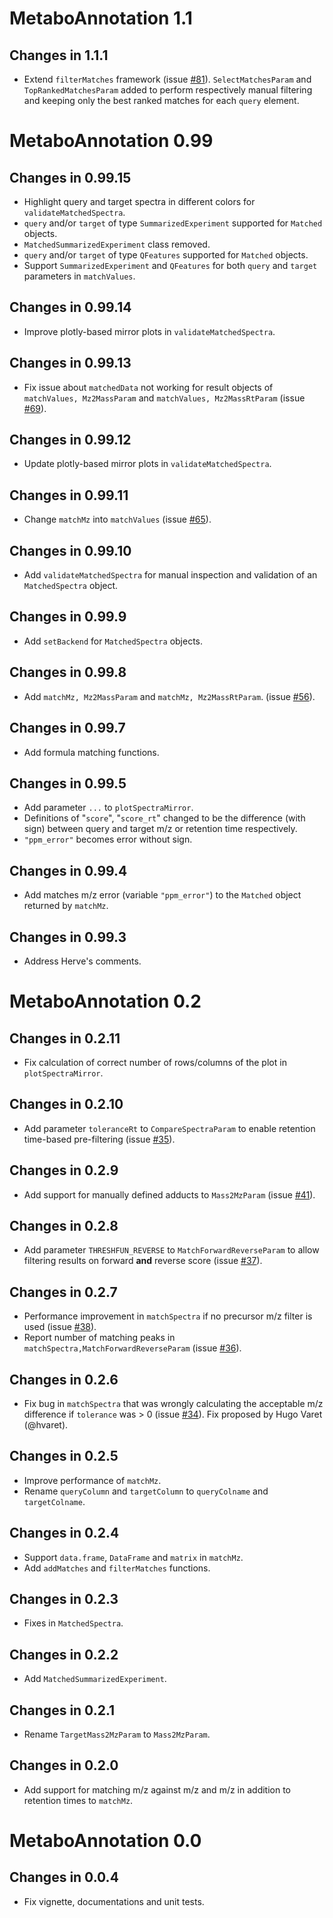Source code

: # MetaboAnnotation 1.1

## Changes in 1.1.1

- Extend `filterMatches` framework (issue
  [#81](https://github.com/rformassspectrometry/MetaboAnnotation/issues/81)).
  `SelectMatchesParam` and `TopRankedMatchesParam` added to perform respectively
  manual filtering and keeping only the best ranked matches for each `query`
  element.

# MetaboAnnotation 0.99

## Changes in 0.99.15

- Highlight query and target spectra in different colors for
  `validateMatchedSpectra`.
- `query` and/or `target` of type `SummarizedExperiment` supported for
  `Matched` objects.
- `MatchedSummarizedExperiment` class removed.
- `query` and/or `target` of type `QFeatures` supported for `Matched` objects.
- Support `SummarizedExperiment` and `QFeatures` for both `query` and `target`
  parameters in `matchValues`.

## Changes in 0.99.14

- Improve plotly-based mirror plots in `validateMatchedSpectra`.

## Changes in 0.99.13

- Fix issue about `matchedData` not working for result objects of
  `matchValues, Mz2MassParam` and `matchValues, Mz2MassRtParam` (issue
  [#69](https://github.com/rformassspectrometry/MetaboAnnotation/issues/69)).

## Changes in 0.99.12

- Update plotly-based mirror plots in `validateMatchedSpectra`.

## Changes in 0.99.11

- Change `matchMz` into `matchValues` (issue
  [#65](https://github.com/rformassspectrometry/MetaboAnnotation/issues/65)).

## Changes in 0.99.10

- Add `validateMatchedSpectra` for manual inspection and validation of an
  `MatchedSpectra` object.

## Changes in 0.99.9

- Add `setBackend` for `MatchedSpectra` objects.

## Changes in 0.99.8

- Add `matchMz, Mz2MassParam` and `matchMz, Mz2MassRtParam`. (issue
  [#56](https://github.com/rformassspectrometry/MetaboAnnotation/issues/56)).

## Changes in 0.99.7

- Add formula matching functions.

## Changes in 0.99.5

- Add parameter `...` to `plotSpectraMirror`.
- Definitions of "`score`", "`score_rt`" changed to be the difference
  (with sign) between query and target m/z or retention time respectively.
- `"ppm_error"` becomes error without sign.

## Changes in 0.99.4

- Add matches m/z error (variable `"ppm_error"`) to the `Matched` object
  returned by `matchMz`.

## Changes in 0.99.3

- Address Herve's comments.


# MetaboAnnotation 0.2

## Changes in 0.2.11

- Fix calculation of correct number of rows/columns of the plot in
  `plotSpectraMirror`.

## Changes in 0.2.10

- Add parameter `toleranceRt` to `CompareSpectraParam` to enable retention
  time-based pre-filtering (issue
  [#35](https://github.com/rformassspectrometry/MetaboAnnotation/issues/35)).

## Changes in 0.2.9

- Add support for manually defined adducts to `Mass2MzParam` (issue
  [#41](https://github.com/rformassspectrometry/MetaboAnnotation/issues/41)).

## Changes in 0.2.8

- Add parameter `THRESHFUN_REVERSE` to `MatchForwardReverseParam` to allow
  filtering results on forward **and** reverse score (issue
  [#37](https://github.com/rformassspectrometry/MetaboAnnotation/issues/37)).

## Changes in 0.2.7

- Performance improvement in `matchSpectra` if no precursor m/z filter is used
  (issue
  [#38](https://github.com/rformassspectrometry/MetaboAnnotation/issues/38)).
- Report number of matching peaks in `matchSpectra,MatchForwardReverseParam`
  (issue
  [#36](https://github.com/rformassspectrometry/MetaboAnnotation/issues/36)).

## Changes in 0.2.6

- Fix bug in `matchSpectra` that was wrongly calculating the acceptable m/z
  difference if `tolerance` was > 0 (issue
  [#34](https://github.com/rformassspectrometry/MetaboAnnotation/issues/34)).
  Fix proposed by Hugo Varet (@hvaret).

## Changes in 0.2.5

- Improve performance of `matchMz`.
- Rename `queryColumn` and `targetColumn` to `queryColname` and `targetColname`.

## Changes in 0.2.4

- Support `data.frame`, `DataFrame` and `matrix` in `matchMz`.
- Add `addMatches` and `filterMatches` functions.

## Changes in 0.2.3

- Fixes in `MatchedSpectra`.

## Changes in 0.2.2

- Add `MatchedSummarizedExperiment`.

## Changes in 0.2.1

- Rename `TargetMass2MzParam` to `Mass2MzParam`.

## Changes in 0.2.0

- Add support for matching m/z against m/z and m/z in addition to retention
  times to `matchMz`.

# MetaboAnnotation 0.0

## Changes in 0.0.4

- Fix vignette, documentations and unit tests.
##########
The problem:
Write out every entry above exactly, minus the pictures.

Task response:
Source code

: # MetaboAnnotation 1.1

## Changes in 1.1.1

- Extend `filterMatches` framework (issue
  [#81](https://github.com/rformassspectrometry/MetaboAnnotation/issues/81)).
  `SelectMatchesParam` and `TopRankedMatchesParam` added to perform respectively
  manual filtering and keeping only the best ranked matches for each `query`
  element.

# MetaboAnnotation 0.99

## Changes in 0.99.15

- Highlight query and target spectra in different colors for
  `validateMatchedSpectra`.
- `query` and/or `target` of type `SummarizedExperiment` supported for
  `Matched` objects.
- `MatchedSummarizedExperiment` class removed.
- `query` and/or `target` of type `QFeatures` supported for `Matched` objects.
- Support `SummarizedExperiment` and `QFeatures` for both `query` and `target`
  parameters in `matchValues`.

## Changes in 0.99.14

- Improve plotly-based mirror plots in `validateMatchedSpectra`.

## Changes in 0.99.13

- Fix issue about `matchedData` not working for result objects of
  `matchValues, Mz2MassParam` and `matchValues, Mz2MassRtParam` (issue
  [#69](https://github.com/rformassspectrometry/MetaboAnnotation/issues/69)).

## Changes in 0.99.12

- Update plotly-based mirror plots in `validateMatchedSpectra`.

## Changes in 0.99.11

- Change `matchMz` into `matchValues` (issue
  [#65](https://github.com/rformassspectrometry/MetaboAnnotation/issues/65)).

## Changes in 0.99.10

- Add `validateMatchedSpectra` for manual inspection and validation of an
  `MatchedSpectra` object.

## Changes in 0.99.9

- Add `setBackend` for `MatchedSpectra` objects.

## Changes in 0.99.8

- Add `matchMz, Mz2MassParam` and `matchMz, Mz2MassRtParam`. (issue
  [#56](https://github.com/rformassspectrometry/MetaboAnnotation/issues/56)).

## Changes in 0.99.7

- Add formula matching functions.

## Changes in 0.99.5

- Add parameter `...` to `plotSpectraMirror`.
- Definitions of "`score`", "`score_rt`" changed to be the difference
  (with sign) between query and target m/z or retention time respectively.
- `"ppm_error"` becomes error without sign.

## Changes in 0.99.4

- Add matches m/z error (variable `"ppm_error"`) to the `Matched` object
  returned by `matchMz`.

## Changes in 0.99.3

- Address Herve's comments.


# MetaboAnnotation 0.2

## Changes in 0.2.11

- Fix calculation of correct number of rows/columns of the plot in
  `plotSpectraMirror`.

## Changes in 0.2.10

- Add parameter `toleranceRt` to `CompareSpectraParam` to enable retention
  time-based pre-filtering (issue
  [#35](https://github.com/rformassspectrometry/MetaboAnnotation/issues/35)).

## Changes in 0.2.9

- Add support for manually defined adducts to `Mass2MzParam` (issue
  [#41](https://github.com/rformassspectrometry/MetaboAnnotation/issues/41)).

## Changes in 0.2.8

- Add parameter `THRESHFUN_REVERSE` to `MatchForwardReverseParam` to allow
  filtering results on forward **and** reverse score (issue
  [#37](https://github.com/rformassspectrometry/MetaboAnnotation/issues/37)).

## Changes in 0.2.7

- Performance improvement in `matchSpectra` if no precursor m/z filter is used
  (issue
  [#38](https://github.com/rformassspectrometry/MetaboAnnotation/issues/38)).
- Report number of matching peaks in `matchSpectra,MatchForwardReverseParam`
  (issue
  [#36](https://github.com/rformassspectrometry/MetaboAnnotation/issues/36)).

## Changes in 0.2.6

- Fix bug in `matchSpectra` that was wrongly calculating the acceptable m/z
  difference if `tolerance` was > 0 (issue
  [#34](https://github.com/rformassspectrometry/MetaboAnnotation/issues/34)).
  Fix proposed by Hugo Varet (@hvaret).

## Changes in 0.2.5

- Improve performance of `matchMz`.
- Rename `queryColumn` and `targetColumn` to `queryColname` and `targetColname`.

## Changes in 0.2.4

- Support `data.frame`, `DataFrame` and `matrix` in `matchMz`.
- Add `addMatches` and `filterMatches` functions.

## Changes in 0.2.3

- Fixes in `MatchedSpectra`.

## Changes in 0.2.2

- Add `MatchedSummarizedExperiment`.

## Changes in 0.2.1

- Rename `TargetMass2MzParam` to `Mass2MzParam`.

## Changes in 0.2.0

- Add support for matching m/z against m/z and m/z in addition to retention
  times to `matchMz`.

# MetaboAnnotation 0.0

## Changes in 0.0.4

- Fix vignette, documentations and unit tests.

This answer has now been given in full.